= National Maritime Board =

This is about the Maritime Board in the United Kingdom. For the Board in the Philippines, see National Seamen Board.

The National Maritime Board (NMB) was a bilateral board governing wages and working practices in the British shipping industry.

It was founded in November 1917 against a backdrop of strike action amongst seafarers and was originally intended as a purely wartime measure to facilitate wage negotiations in a period of rapid inflation. It built upon the union-employer relationship that had emerged during the war years and brought together representatives of the Shipping Federation, the National Union of Seamen and the National Union of Ship's Stewards, as well as some smaller unions in the industry, but allowing the British Seafarers' Union only local representation. In 1919 the board was re-established as a permanent body and set about establishing national wage rates for all grades, the first time such rates had been enforced. Aylmer Vallance was appointed as the board's General Secretary.

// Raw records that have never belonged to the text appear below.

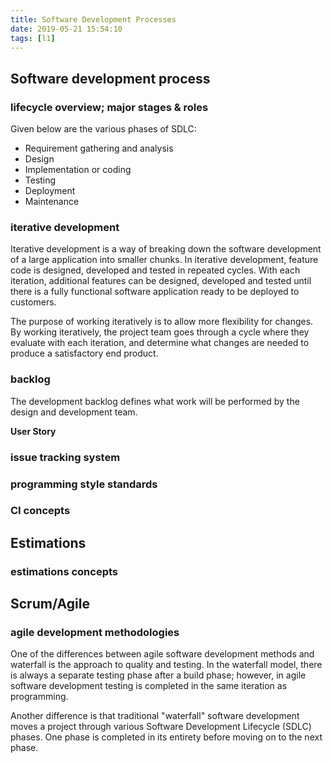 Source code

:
 ```yaml
---
title: Software Development Processes
date: 2019-05-21 15:54:10
tags: [l1]
---
```


## Software development process

### lifecycle overview; major stages & roles

Given below are the various phases of SDLC:

- Requirement gathering and analysis
- Design
- Implementation or coding
- Testing
- Deployment
- Maintenance

### iterative development

Iterative development is a way of breaking down the software development of a large application into smaller chunks. In iterative development,  feature code is designed, developed and tested in repeated cycles. With each iteration, additional features can be designed, developed and tested until there is a fully functional software application ready to be deployed to customers.

The purpose of working iteratively is to allow more flexibility for changes. By working iteratively, the project team goes through a cycle where they evaluate with each iteration, and determine what changes are needed to produce a satisfactory end product.

### backlog

The development backlog defines what work will be performed by the design and development team.

**User Story**

### issue tracking system
### programming style standards
### CI concepts

## Estimations

### estimations concepts

## Scrum/Agile

### agile development methodologies

One of the differences between agile software development methods and waterfall is the approach to quality and testing. In the waterfall model, there is always a separate testing phase after a build phase; however, in agile software development testing is completed in the same iteration as programming.

Another difference is that traditional "waterfall" software development moves a project through various Software Development Lifecycle (SDLC) phases. One phase is completed in its entirety before moving on to the next phase.

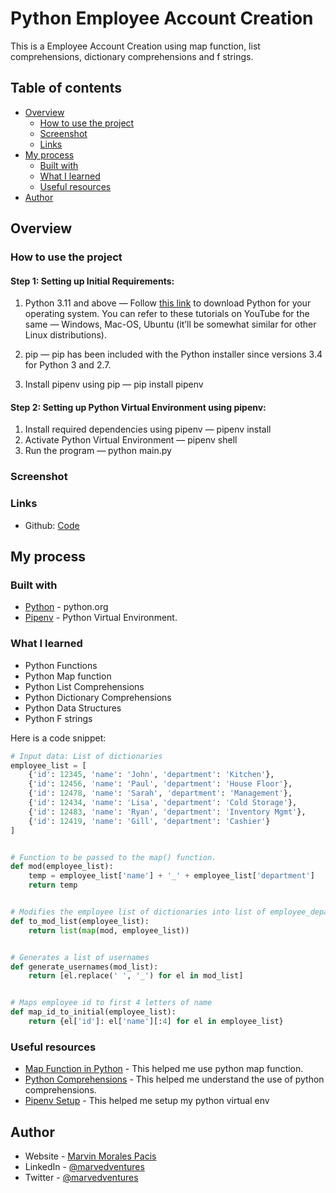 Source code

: # Python Employee Account Creation

This is a Employee Account Creation using map function, list comprehensions, dictionary comprehensions and f strings.

## Table of contents

- [Overview](#overview)
  - [How to use the project](#how-to-use-the-project)
  - [Screenshot](#screenshot)
  - [Links](#links)
- [My process](#my-process)
  - [Built with](#built-with)
  - [What I learned](#what-i-learned)
  - [Useful resources](#useful-resources)
- [Author](#author)

## Overview

### How to use the project

#### Step 1: Setting up Initial Requirements:

1. Python 3.11 and above — Follow [this link](https://www.python.org/downloads/) to download Python for your operating system. You can refer to these tutorials on YouTube for the same — Windows, Mac-OS, Ubuntu (it’ll be somewhat similar for other Linux distributions).

2. pip — pip has been included with the Python installer since versions 3.4 for Python 3 and 2.7.

3. Install pipenv using pip — pip install pipenv

#### Step 2: Setting up Python Virtual Environment using pipenv:

1. Install required dependencies using pipenv — pipenv install
2. Activate Python Virtual Environment — pipenv shell
3. Run the program — python main.py

### Screenshot

### Links

- Github: [Code](https://github.com/marvedventures/python-employee-login-account-creation)

## My process

### Built with

- [Python](https://www.python.org/) - python.org
- [Pipenv](https://pipenv.pypa.io/en/latest/) - Python Virtual Environment.

### What I learned

- Python Functions
- Python Map function
- Python List Comprehensions
- Python Dictionary Comprehensions
- Python Data Structures
- Python F strings

Here is a code snippet:

```py
# Input data: List of dictionaries
employee_list = [
    {'id': 12345, 'name': 'John', 'department': 'Kitchen'},
    {'id': 12456, 'name': 'Paul', 'department': 'House Floor'},
    {'id': 12478, 'name': 'Sarah', 'department': 'Management'},
    {'id': 12434, 'name': 'Lisa', 'department': 'Cold Storage'},
    {'id': 12483, 'name': 'Ryan', 'department': 'Inventory Mgmt'},
    {'id': 12419, 'name': 'Gill', 'department': 'Cashier'}
]


# Function to be passed to the map() function.
def mod(employee_list):
    temp = employee_list['name'] + '_' + employee_list['department']
    return temp


# Modifies the employee list of dictionaries into list of employee_department strings
def to_mod_list(employee_list):
    return list(map(mod, employee_list))


# Generates a list of usernames
def generate_usernames(mod_list):
    return [el.replace(' ', '_') for el in mod_list]


# Maps employee id to first 4 letters of name
def map_id_to_initial(employee_list):
    return {el['id']: el['name'][:4] for el in employee_list}
```

### Useful resources

- [Map Function in Python](https://www.geeksforgeeks.org/python-map-function/) - This helped me use python map function.
- [Python Comprehensions](https://www.geeksforgeeks.org/comprehensions-in-python/) - This helped me understand the use of python comprehensions.
- [Pipenv Setup](https://python.plainenglish.io/setting-up-a-basic-django-project-with-pipenv-7c58fa2ec631) - This helped me setup my python virtual env

## Author

- Website - [Marvin Morales Pacis](https://marvin-morales-pacis.vercel.app/)
- LinkedIn - [@marvedventures](https://www.linkedin.com/in/marvedventures/)
- Twitter - [@marvedventures](https://www.twitter.com/marvedventures)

In the 1920s, the board imposed a series of wage reductions with the support of the National Union of Seamen. The Ship's Stewards Union opposed the first of these reductions in 1921, and its members were locked out. At this time, the board also became embroiled in controversies over the policy of Joint Control introduced by the NUS and Shipping Federation. This arrangement aimed to ensure that seafarers could only gain employment if in possession of a form endorsed by both the union and the employers' organisation. It was allegedly widely used to force out of employment members of rival unions, communists, and other 'agitators'.

Later history is unclear: the University of Warwick's Modern Records Centre states that "the records of the Board currently held [...] end in 1985 [...] and it is not known how the organisation continued to operate after this time".